I want to extract certain text and numbers from a PDF invoice, one of which is the total amount. The thing is that the position of the total amount keeps on changing from pdf to pdf based on how many number of items are there. If there are lot of item then the total amount field will be lower in the pdf and if the number of items are less then the total amount will be higher up in the pdf. See below image for ref. There are only 2 items in the invoice so the total field is at a higher position. But I also have invoices where there are 15 items in the invoice and the total field is either lower in the page or is in the next page.

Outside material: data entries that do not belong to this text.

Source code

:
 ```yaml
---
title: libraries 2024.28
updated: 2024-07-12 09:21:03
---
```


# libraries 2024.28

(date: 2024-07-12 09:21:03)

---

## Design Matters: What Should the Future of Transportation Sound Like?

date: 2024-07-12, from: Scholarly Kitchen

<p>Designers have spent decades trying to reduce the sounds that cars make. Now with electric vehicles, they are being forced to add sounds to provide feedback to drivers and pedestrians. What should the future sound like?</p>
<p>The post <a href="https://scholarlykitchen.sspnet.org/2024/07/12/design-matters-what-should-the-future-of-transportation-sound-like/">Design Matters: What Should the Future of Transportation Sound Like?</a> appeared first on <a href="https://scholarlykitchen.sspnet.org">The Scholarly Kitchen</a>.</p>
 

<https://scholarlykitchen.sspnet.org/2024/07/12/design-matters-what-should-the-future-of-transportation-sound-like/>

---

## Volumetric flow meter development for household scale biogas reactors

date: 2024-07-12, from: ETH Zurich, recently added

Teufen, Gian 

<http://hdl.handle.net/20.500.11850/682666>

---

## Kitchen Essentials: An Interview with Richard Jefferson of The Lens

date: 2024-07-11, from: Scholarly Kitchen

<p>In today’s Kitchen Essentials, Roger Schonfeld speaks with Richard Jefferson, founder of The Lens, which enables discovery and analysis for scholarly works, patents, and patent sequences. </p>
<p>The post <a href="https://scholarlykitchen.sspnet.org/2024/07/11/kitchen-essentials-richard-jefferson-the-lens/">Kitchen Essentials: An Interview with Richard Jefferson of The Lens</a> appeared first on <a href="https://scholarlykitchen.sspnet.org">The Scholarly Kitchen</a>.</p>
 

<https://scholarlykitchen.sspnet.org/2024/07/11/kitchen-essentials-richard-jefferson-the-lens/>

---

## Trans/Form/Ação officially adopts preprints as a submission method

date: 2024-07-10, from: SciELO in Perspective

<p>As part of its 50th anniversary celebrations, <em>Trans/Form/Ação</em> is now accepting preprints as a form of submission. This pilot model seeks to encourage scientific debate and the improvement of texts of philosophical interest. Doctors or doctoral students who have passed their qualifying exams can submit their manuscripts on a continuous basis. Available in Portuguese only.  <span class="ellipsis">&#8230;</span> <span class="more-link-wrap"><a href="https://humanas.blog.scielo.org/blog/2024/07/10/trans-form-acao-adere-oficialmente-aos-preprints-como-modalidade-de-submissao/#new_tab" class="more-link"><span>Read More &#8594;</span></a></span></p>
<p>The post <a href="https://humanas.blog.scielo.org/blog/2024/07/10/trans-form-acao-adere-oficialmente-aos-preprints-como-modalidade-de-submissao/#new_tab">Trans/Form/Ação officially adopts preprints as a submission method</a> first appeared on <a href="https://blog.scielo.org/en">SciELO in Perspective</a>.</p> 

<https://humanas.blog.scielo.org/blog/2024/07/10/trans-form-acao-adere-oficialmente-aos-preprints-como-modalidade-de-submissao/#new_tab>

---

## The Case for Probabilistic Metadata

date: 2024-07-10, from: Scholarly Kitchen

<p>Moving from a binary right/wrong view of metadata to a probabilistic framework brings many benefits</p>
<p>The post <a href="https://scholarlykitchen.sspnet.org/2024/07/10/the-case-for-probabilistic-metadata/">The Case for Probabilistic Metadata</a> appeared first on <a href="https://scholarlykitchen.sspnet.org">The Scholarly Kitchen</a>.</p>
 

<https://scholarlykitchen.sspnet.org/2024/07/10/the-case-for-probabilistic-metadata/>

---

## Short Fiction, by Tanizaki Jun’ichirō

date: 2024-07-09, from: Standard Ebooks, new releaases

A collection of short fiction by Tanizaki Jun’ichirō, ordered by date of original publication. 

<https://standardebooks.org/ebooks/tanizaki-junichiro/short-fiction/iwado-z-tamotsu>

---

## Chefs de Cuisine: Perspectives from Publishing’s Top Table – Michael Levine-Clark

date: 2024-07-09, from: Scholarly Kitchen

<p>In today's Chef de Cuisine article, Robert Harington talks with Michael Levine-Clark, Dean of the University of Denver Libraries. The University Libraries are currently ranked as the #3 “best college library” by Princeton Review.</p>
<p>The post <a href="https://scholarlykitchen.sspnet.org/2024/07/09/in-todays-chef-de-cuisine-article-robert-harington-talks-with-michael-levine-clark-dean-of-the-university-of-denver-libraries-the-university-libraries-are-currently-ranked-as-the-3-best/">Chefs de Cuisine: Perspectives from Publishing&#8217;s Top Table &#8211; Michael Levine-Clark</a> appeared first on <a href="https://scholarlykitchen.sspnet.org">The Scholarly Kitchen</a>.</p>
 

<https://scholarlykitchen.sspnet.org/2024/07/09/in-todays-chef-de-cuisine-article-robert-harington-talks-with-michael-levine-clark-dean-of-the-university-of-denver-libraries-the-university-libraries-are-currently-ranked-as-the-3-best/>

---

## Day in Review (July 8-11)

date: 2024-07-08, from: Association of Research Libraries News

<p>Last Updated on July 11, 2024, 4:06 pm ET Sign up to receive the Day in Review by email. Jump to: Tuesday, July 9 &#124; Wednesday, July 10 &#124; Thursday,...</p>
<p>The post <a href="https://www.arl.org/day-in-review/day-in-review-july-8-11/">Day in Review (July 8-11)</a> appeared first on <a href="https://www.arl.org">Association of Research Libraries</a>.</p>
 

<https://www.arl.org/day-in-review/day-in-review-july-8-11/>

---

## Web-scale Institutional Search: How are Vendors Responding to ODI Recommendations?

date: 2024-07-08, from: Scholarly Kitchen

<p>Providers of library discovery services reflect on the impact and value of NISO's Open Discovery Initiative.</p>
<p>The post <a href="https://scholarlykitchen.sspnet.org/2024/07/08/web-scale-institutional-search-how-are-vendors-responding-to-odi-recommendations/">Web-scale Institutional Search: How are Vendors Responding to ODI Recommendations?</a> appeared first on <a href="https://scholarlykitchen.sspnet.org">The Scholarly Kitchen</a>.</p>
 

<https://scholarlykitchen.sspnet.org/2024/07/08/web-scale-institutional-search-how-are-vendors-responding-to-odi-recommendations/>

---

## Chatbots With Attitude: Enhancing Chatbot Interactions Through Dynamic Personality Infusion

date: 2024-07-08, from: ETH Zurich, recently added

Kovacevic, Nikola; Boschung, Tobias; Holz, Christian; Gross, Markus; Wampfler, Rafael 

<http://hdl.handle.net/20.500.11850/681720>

How do I extract it then? I tried using Anchor base
but it is not working!
This is the work I have done till now:
1.) Assign a for loop to open each and every pdf in the folder one by one.
2.) for each pdf, I have assigned a hot key which fits one full page to the window.
3.) Then I am using Anchor Base
(total in the image f=given below is the anchor and the amount is the value to be extracted).
4.) Using a message box to print the value
5.) close the pdf
Two potential solutions.
Use UiPath Document Understanding
You can get a certain amount of DU Data on the Community License, then you can setup the templates and use anchor bases, token selection, custom area selectors etc.
Read Lines Approach
Convert the PDF to Text. Have a look through the extracted Text and find a phrase/keyword that you could use as your anchor. Going by your example you might you "Total: "
Then use Invoke Code (I'll use C# for below example)
Arguments: in_text (the text from the PDF) | out_totalAmount
Code:
var invoiceTotal = File.ReadLines(in_text).Last(e => e.StartsWith("Total: ")).Trim();
out_totalAmount = invoiceTotal.Split(new []{":"}).LastOrDefault();